We have held two small exhibitions thus far, and published the small catalogue The Rugs of War (2003), which has sold out and is now available online. The first exhibition of 25 works in Canberra was mounted in the Australian National University School of Art in the context of the 2003 Fusions conference, and 15 works were subsequently shown in Adelaide at the Nexus Gallery. Critical reaction to the latter has been strong: see Peter Hill and Susan McCulloch’s reviews in The Australian and The Sydney Morning Herald. Peter Hills’ perception of the potential relation of this work to the contemporary Australian art elsewhere the Adelaide Biennale is relevant to our own motivations. In these two small shows we’ve demonstrated that this work deserves to be seen as contemporary art, and that the shift from the floors of domestic spaces to the walls of the gallery effects a dramatic conceptual and aesthetic re-evaluation. Viewers (and critics) have been deeply moved by the experience.

“War rugs” are the product of the nomadic Baluchi people of Northern Afghanistan, most of whom were displaced to Iran and Pakistan during the two decades of conflict since the Russian occupation in 1979. Many of the makers have apparently now returned to the northern parts of the country, and although there is evidence of continuing production of minor and propagandistic works, recent experience suggests the “war rug” genre is no longer part of their repertoire.
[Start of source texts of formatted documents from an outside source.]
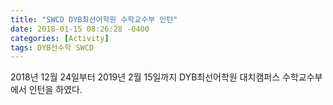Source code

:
 ```yaml
---
title: "SWCD DYB최선어학원 수학교수부 인턴"
date: 2018-01-15 08:26:28 -0400
categories: [Activity]
tags: DYB선수학 SWCD
---
```


2018년 12월 24일부터 2019년 2월 15일까지 DYB최선어학원 대치캠퍼스 수학교수부에서 인턴을 하였다.

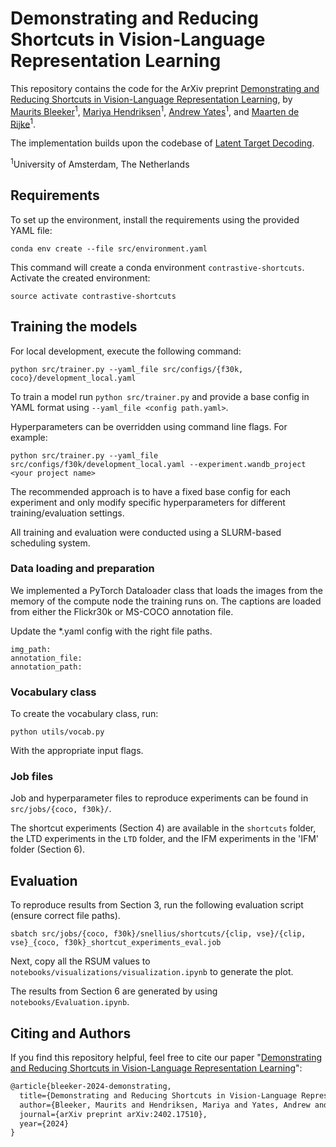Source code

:
# Demonstrating and Reducing Shortcuts in Vision-Language Representation Learning

This repository contains the code for the ArXiv preprint [Demonstrating and Reducing Shortcuts in Vision-Language Representation Learning](https://arxiv.org/abs/2402.17510),  by [Maurits Bleeker](https://mauritsbleeker.github.io)<sup>1</sup>, [Mariya Hendriksen](https://mariyahendriksen.github.io)<sup>1</sup>, [Andrew Yates](https://andrewyates.net)<sup>1</sup>, and [Maarten de Rijke](https://staff.fnwi.uva.nl/m.derijke/)<sup>1</sup>.

The implementation builds upon the codebase of [Latent Target Decoding](https://github.com/MauritsBleeker/reducing-predictive-feature-suppression/).

<sup>1</sup>University of Amsterdam, The Netherlands

## Requirements

To set up the environment, install the requirements using the provided YAML file:

```angular2html
conda env create --file src/environment.yaml
```

This command will create a conda environment `contrastive-shortcuts`. Activate the created environment:

```angular2html
source activate contrastive-shortcuts
```

## Training the models 

For local development, execute the following command:

```angular2html
python src/trainer.py --yaml_file src/configs/{f30k, coco}/development_local.yaml
```

To train a model run `python src/trainer.py` and provide a base config in YAML format using `--yaml_file <config path.yaml>`. 

Hyperparameters can be overridden using command line flags. For example:
```angular2html
python src/trainer.py --yaml_file src/configs/f30k/development_local.yaml --experiment.wandb_project <your project name>
```

The recommended approach is to have a fixed base config for each experiment and only modify specific hyperparameters for different training/evaluation settings. 

All training and evaluation were conducted using a SLURM-based scheduling system.

### Data loading and preparation

We implemented a PyTorch Dataloader class that loads the images from the memory of the compute node the training runs on. The captions are loaded from either the Flickr30k or MS-COCO annotation file.

Update the *.yaml config with the right file paths.

```angular2html
img_path:
annotation_file:
annotation_path:
```


### Vocabulary class

To create the vocabulary class, run:

```angular2html
python utils/vocab.py 
```
With the appropriate input flags.


### Job files

Job and hyperparameter files to reproduce experiments can be found in `src/jobs/{coco, f30k}/`.

The shortcut experiments (Section 4) are available in the `shortcuts` folder, the LTD experiments in the `LTD` folder, and the IFM experiments in the 'IFM' folder (Section 6).

## Evaluation

To reproduce results from Section 3, run the following evaluation script (ensure correct file paths).

```angular2html
sbatch src/jobs/{coco, f30k}/snellius/shortcuts/{clip, vse}/{clip, vse}_{coco, f30k}_shortcut_experiments_eval.job
```

Next, copy all the RSUM values to `notebooks/visualizations/visualization.ipynb` to generate the plot.

The results from Section 6 are generated by using `notebooks/Evaluation.ipynb`.

## Citing and Authors
If you find this repository helpful, feel free to cite our paper "[Demonstrating and Reducing Shortcuts in Vision-Language Representation Learning](https://arxiv.org/abs/2402.17510)":

```latex
@article{bleeker-2024-demonstrating,
  title={Demonstrating and Reducing Shortcuts in Vision-Language Representation Learning},
  author={Bleeker, Maurits and Hendriksen, Mariya and Yates, Andrew and de Rijke, Maarten},
  journal={arXiv preprint arXiv:2402.17510},
  year={2024}
}
```
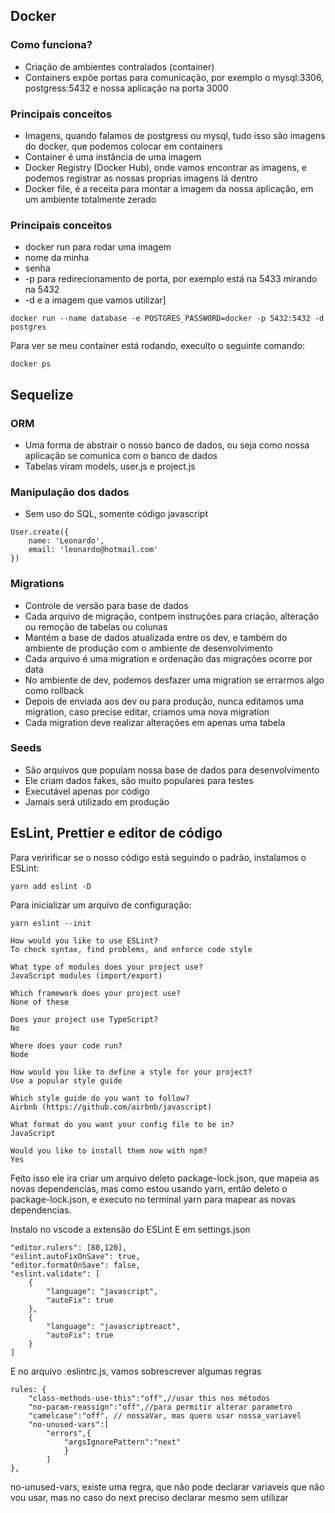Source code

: ## Docker


### Como funciona?
- Criação de ambientes contralados (container)
- Containers expõe portas para comunicação, por exemplo o mysql:3306, postgress:5432 e nossa aplicação na porta 3000

### Principais conceitos
- Imagens, quando falamos de postgress ou mysql, tudo isso são imagens do docker, que podemos colocar em containers
- Container é uma instância de uma imagem
- Docker Registry (Docker Hub), onde vamos encontrar as imagens, e podemos registrar as nossas proprias imagens lá dentro
- Docker file, é a receita para montar a imagem da nossa aplicação, em um ambiente totalmente zerado

### Principais conceitos
- docker run para rodar uma imagem
- nome da minha
- senha
- -p para redirecionamento de porta, por exemplo está na 5433 mirando na 5432
- -d e a imagem que vamos utilizar]

```
docker run --name database -e POSTGRES_PASSWORD=docker -p 5432:5432 -d  postgres
```

Para ver se meu container está rodando, execulto o seguinte comando:

```
docker ps
```



## Sequelize

### ORM
- Uma forma de abstrair o nosso banco de dados, ou seja como nossa aplicação se comunica com o banco de dados
- Tabelas viram models, user.js e project.js

### Manipulação dos dados
- Sem uso do SQL, somente código javascript

```
User.create({
    name: 'Leonardo',
    email: 'leonardo@hotmail.com'
})
```

### Migrations
- Controle de versão para base de dados
- Cada arquivo de migração, contpem instruções para criação, alteração ou remoção de tabelas ou colunas
- Mantém a base de dados atualizada entre os dev, e também do ambiente de produção com o ambiente de desenvolvimento
- Cada arquivo é uma migration e ordenação das migrações ocorre por data
- No ambiente de dev, podemos desfazer uma migration se errarmos algo como rollback
- Depois de enviada aos dev ou para produção, nunca editamos uma migration, caso precise editar, criamos uma nova migration
- Cada migration deve realizar alterações em apenas uma tabela

### Seeds
- São arquivos que populam nossa base de dados para desenvolvimento
- Ele criam dados fakes, são muito populares para testes
- Executável apenas por código
- Jamais será utilizado em produção


## EsLint, Prettier e editor de código

Para veririficar se o nosso código está seguindo o padrão, instalamos o ESLint:
```
yarn add eslint -D
```
Para inicializar um arquivo de configuração:
```
yarn eslint --init

How would you like to use ESLint? 
To check syntax, find problems, and enforce code style

What type of modules does your project use? 
JavaScript modules (import/export)

Which framework does your project use? 
None of these

Does your project use TypeScript? 
No

Where does your code run?
Node

How would you like to define a style for your project? 
Use a popular style guide

Which style guide do you want to follow? 
Airbnb (https://github.com/airbnb/javascript)

What format do you want your config file to be in? 
JavaScript

Would you like to install them now with npm? 
Yes
```
Feito isso ele ira criar um arquivo deleto package-lock.json, que mapeia as novas dependencias, mas como estou usando yarn, então deleto o package-lock.json, e executo no terminal yarn para mapear as novas dependencias.

Instalo no vscode a extensão do ESLint 
E em settings.json 
```
"editor.rulers": [80,120],
"eslint.autoFixOnSave": true,
"editor.formatOnSave": false,
"eslint.validate": [
    {
        "language": "javascript",
        "autoFix": true
    },
    {
        "language": "javascriptreact",
        "autoFix": true
    }
]
```
E no arquivo .eslintrc.js, vamos sobrescrever algumas regras
```
rules: {
    "class-methods-use-this":"off",//usar this nos métodos 
    "no-param-reassign":"off",//para permitir alterar parametro
    "camelcase":"off", // nossaVar, mas quero usar nossa_variavel
    "no-unused-vars":[
        "errors",{
            "argsIgnorePattern":"next"
            }
        ]
},
```
no-unused-vars, existe uma regra, que não pode declarar variaveis que não vou usar, mas no caso do next preciso declarar mesmo sem utilizar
These works first started appearing in Australia in 1988, later through mainstream rug dealers (eg. Cadry’s) and in the art world through Ray Hughes (1993/4), as detailed in Tim Bonyhady’s catalogue essay Out of Afghanistan (use link to catalogue above). Tim’s essay details the various contexts in which a number of early collections have been exhibited in Europe in the early 90s (Aubry, Frembergen & Mohm) and the relevance of their accompanying publications.

Apart from the Australian War Memorial’s recent acquisition of two small rugs of the “War Against Terror” era, and the Powerhouse Museum’s recent acquisition of a minor work, we have uncovered no evidence of these being acquired by any significant art museum in Australia or internationally.

Other publications reveal scant research or critical enquiry of the kind we have initiated in The Rugs of War. Little or no anthropological work has been done in the region since 1979, for obvious reasons. The only exception discovered thus far is Brian Spooner, a US anthropologist in his “Weavers and dealers: the authenticity of an oriental carpet”,1986 (see our Bibliography).

We know of approximately 100 or so in war rugs in Australian collections, plus the works in the two other existing publications (Aubry, Frembergen & Mohm) and plus those featured on web-based collection databases and dealer websites.

The essays in The Rugs of War are the first published analytical and interpretative texts produced in an academic context. They have established a groundswell of interest in the project. It’s our intention to build on this in a future publication. We know of two significant private collections in the US and a number in Europe.

Access to the circumstances of production has already been explored by our collaborator Jasleen Dhamija in recent visits to Afghanistan and we are hopeful first hand experience will overcome some of these impediments to understanding the nature of these works’ production.